Dua buah coklat mengakrabkan diri dengan kepalaku. Ada yang sengaja merapatkan keduanya. Lumayan (re:sakit). Tapi bukan masalah, karena pada akhirnya, coklat itulah yang membuatku tersenyum, dan tentu saja si pembawanya.
Aku tersenyum seraya menenggelamkan diri di bantal besar dari sofa ruang tengah. Ada dia disampingku saat ini. Moodku yang berantakan hilang seketika ketika dia datang beberapa menit kemudian. Dan terpenjara oleh hujan deras yang datang tiba-tiba malam itu.
Terimakasih hujan...
Sampai pada pukul sebelas malam, dia tembus hujan yang sudah mulai mereda. Waktunya dia pulang. Dan aku tetap tinggal dengan euforia kebahagian yang tak hilang-hilang bahkan hingga aku bangun dari tidurku keesokan harinya.
Aku berjalan sedikit bergegas di koridor kampus, mengingat jam sudah menunjuk pukul 08.20. Ini berarti waktuku untuk tidak terlambat tersisa sepuluh menit lagi. Jantungku berdegup lebih cepat dari biasanya.
"Tidurmu nyenyak malam ini?" tanya seorang sahabatku Lia.
"Kenapa?" Jawabku agak ketus. Dia menghela nafasnya pelan.
"Gak apa" jawabnya lagi seraya tersenyum. Dan aku balas senyumnya dengan senyum manis, ya semanis mungkin.
"Udah beres semua?"
"Udah. Mau pulang?"
"Iya, yaudah bareng aja" Dan aku hanya membalasnya dengan satu senyuman.
Bus mahasiswa sore ini tak kalah ramai dari hari kemarin. Kursinya terisi full bahkan ada sebagian penumpang berdiri di pertengahan. Namun aku merasa hanya berdua saja. Denganmu, saat hujan turun seperti ini. Hanya satu hal yang aku ingini. Ku harap waktu berhenti saat ini juga.
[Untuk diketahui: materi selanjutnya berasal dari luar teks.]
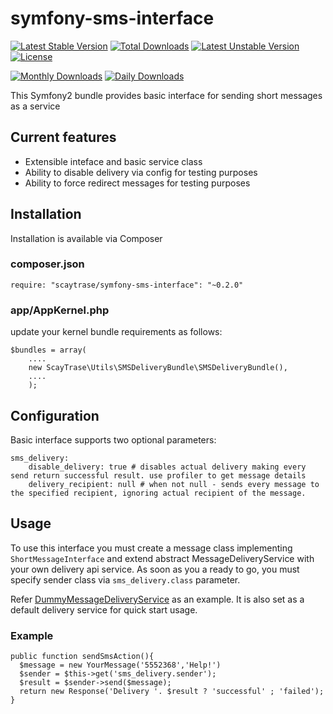 
# symfony-sms-interface
[![Latest Stable Version](https://poser.pugx.org/scaytrase/symfony-sms-interface/v/stable.svg)](https://packagist.org/packages/scaytrase/symfony-sms-interface) [![Total Downloads](https://poser.pugx.org/scaytrase/symfony-sms-interface/downloads.svg)](https://packagist.org/packages/scaytrase/symfony-sms-interface) [![Latest Unstable Version](https://poser.pugx.org/scaytrase/symfony-sms-interface/v/unstable.svg)](https://packagist.org/packages/scaytrase/symfony-sms-interface) [![License](https://poser.pugx.org/scaytrase/symfony-sms-interface/license.svg)](https://packagist.org/packages/scaytrase/symfony-sms-interface)

[![Monthly Downloads](https://poser.pugx.org/scaytrase/symfony-sms-interface/d/monthly.png)](https://packagist.org/packages/scaytrase/symfony-sms-interface)
[![Daily Downloads](https://poser.pugx.org/scaytrase/symfony-sms-interface/d/daily.png)](https://packagist.org/packages/scaytrase/symfony-sms-interface)

This Symfony2 bundle provides basic interface for sending short messages as a service

## Current features

- Extensible inteface and basic service class
- Ability to disable delivery via config for testing purposes
- Ability to force redirect messages for testing purposes


## Installation

Installation is available via Composer

### composer.json


```
require: "scaytrase/symfony-sms-interface": "~0.2.0"
```

### app/AppKernel.php

update your kernel bundle requirements as follows:

```
$bundles = array(
    ....
    new ScayTrase\Utils\SMSDeliveryBundle\SMSDeliveryBundle(),
    ....
    );
```

## Configuration

Basic interface supports two optional parameters:

```
sms_delivery:
    disable_delivery: true # disables actual delivery making every send return successful result. use profiler to get message details
    delivery_recipient: null # when not null - sends every message to the specified recipient, ignoring actual recipient of the message.
```

## Usage

To use this interface you must create a message class implementing  ``ShortMessageInterface`` and extend abstract MessageDeliveryService with your own delivery api service. As soon as you a ready to go, you must specify sender class via ``sms_delivery.class`` parameter.
 
 Refer [DummyMessageDeliveryService](src/ScayTrase/Utils/SMSDeliveryBundle/Service/DummySender/DummyMessageDeliveryService.php) as an example. It is also set as a default delivery service for quick start usage.


### Example

```
public function sendSmsAction(){
  $message = new YourMessage('5552368','Help!')
  $sender = $this->get('sms_delivery.sender');
  $result = $sender->send($message);
  return new Response('Delivery '. $result ? 'successful' ; 'failed');
}
```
"Woi! Melamun?" Suara nyaring Lia lagi-lagi menyadarkanku. Terasa seperti dihantam keping baja dengan bobot berton-ton. Aku menarik nafasku dan kemudian menghelanya sedikit lebih kencang. Lelah, itu pikirku.
"Pulang yuk" ajakku pada Lia, seraya mengambil tas tangan di kursi sebelah tempat dudukku.
Waktu menunjukan pukul 10.00 pagi. Aku sudah selesai bersiap-siap untuk pergi keluar siang ini. Dia beserta bandnya akan tampil dalam peringatan hari AIDS dunia di Balai kota. Walaupun waktu yang ditentukan untuk bertemu dengannya hari ini masih 1 jam lagi, aku sudah siap dengan senyum terbaikku. Sambil memegang handphone, aku menunggunya menjemput dengan perasaan yang luar biasa ini. Ada pesan singkat masuk sepuluh menit kemudian.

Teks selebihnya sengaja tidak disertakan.